- **YOUR TASK**
When you return the lines below, go from the first through the line with "against the actual", keep them exact, and leave out every picture.

- **ENTRIES SUPPLIED**
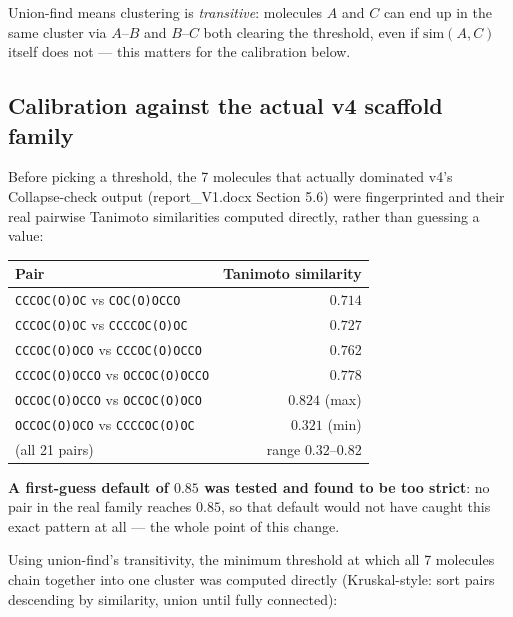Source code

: \documentclass[11pt]{article}
\newcommand{\code}[1]{\texttt{#1}}
\begin{document}
Union-find means clustering is \emph{transitive}: molecules $A$ and $C$ can end up in the same cluster via $A$--$B$ and $B$--$C$ both clearing the threshold, even if $\text{sim}(A,C)$ itself does not --- this matters for the calibration below.

\subsection{Calibration against the actual v4 scaffold family}

Before picking a threshold, the 7 molecules that actually dominated v4's Collapse-check output (report\_V1.docx Section 5.6) were fingerprinted and their real pairwise Tanimoto similarities computed directly, rather than guessing a value:

\begin{center}
\begin{tabular}{@{}l r@{}}
\toprule
\textbf{Pair} & \textbf{Tanimoto similarity} \\
\midrule
\code{CCCOC(O)OC} vs \code{COC(O)OCCO} & $0.714$ \\
\code{CCCOC(O)OC} vs \code{CCCCOC(O)OC} & $0.727$ \\
\code{CCCOC(O)OCO} vs \code{CCCOC(O)OCCO} & $0.762$ \\
\code{CCCOC(O)OCCO} vs \code{OCCOC(O)OCCO} & $0.778$ \\
\code{OCCOC(O)OCCO} vs \code{OCCOC(O)OCO} & $0.824$ (max) \\
\code{OCCOC(O)OCO} vs \code{CCCCOC(O)OC} & $0.321$ (min) \\
(all 21 pairs) & range $0.32$--$0.82$ \\
\bottomrule
\end{tabular}
\end{center}

\textbf{A first-guess default of $0.85$ was tested and found to be too strict}: no pair in the real family reaches $0.85$, so that default would not have caught this exact pattern at all --- the whole point of this change.

Using union-find's transitivity, the minimum threshold at which all 7 molecules chain together into one cluster was computed directly (Kruskal-style: sort pairs descending by similarity, union until fully connected):
\end{document}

- **RESPONSE TO THE EXERCISE**
Source code

: \documentclass[11pt]{article}
\newcommand{\code}[1]{\texttt{#1}}
\begin{document}
Union-find means clustering is \emph{transitive}: molecules $A$ and $C$ can end up in the same cluster via $A$--$B$ and $B$--$C$ both clearing the threshold, even if $\text{sim}(A,C)$ itself does not --- this matters for the calibration below.

\subsection{Calibration against the actual v4 scaffold family}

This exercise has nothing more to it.